A U.S. Holder of our common stock may be subject to information reporting and backup withholding on cash paid in lieu of a fractional share in connection with the proposed Reverse Stock Split. A U.S. Holder of our common stock will be subject to backup withholding if such U.S. Holder is not otherwise exempt and such U.S. Holder does not provide its taxpayer identification number in the manner required or otherwise fails to comply with applicable backup withholding tax rules. Backup withholding is not an additional tax.
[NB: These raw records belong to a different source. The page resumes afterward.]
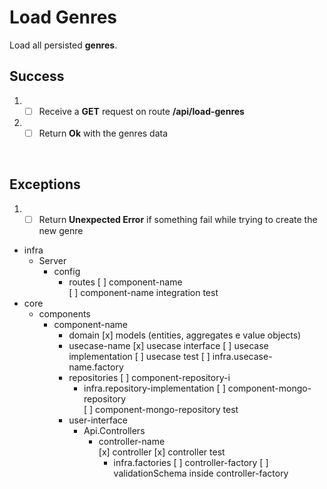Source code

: # Load Genres

Load all persisted **genres**.

## Success

1. - [ ] Receive a **GET** request on route **/api/load-genres**
2. - [ ] Return **Ok** with the genres data
<br/>

## Exceptions

1. - [ ] Return **Unexpected Error** if something fail while trying to create the new genre

- infra
  - Server
    - config
      - routes
        [ ] component-name  
        [ ] component-name integration test
- core
  - components
    - component-name
      - domain
        [x] models (entities, aggregates e value objects)        
      - usecase-name
        [x] usecase interface
        [ ] usecase implementation
        [ ] usecase test
        [ ] infra.usecase-name.factory
      - repositories
        [ ] component-repository-i
        - infra.repository-implementation
          [ ] component-mongo-repository     
          [ ] component-mongo-repository test     
      - user-interface
          - Api.Controllers
              - controller-name           
                    [x] controller
                    [x] controller test                    
                  - infra.factories
                    [ ] controller-factory
                    [ ] validationSchema inside controller-factory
Any amounts withheld under the backup withholding rules may be refunded or allowed as a credit against a U.S. Holder’s federal income tax liability, if any, provided the required information is timely furnished to the IRS. U.S. Holders of our common stock should consult their own tax advisors regarding their qualification for an exemption from backup withholding and the procedures for obtaining such an exemption.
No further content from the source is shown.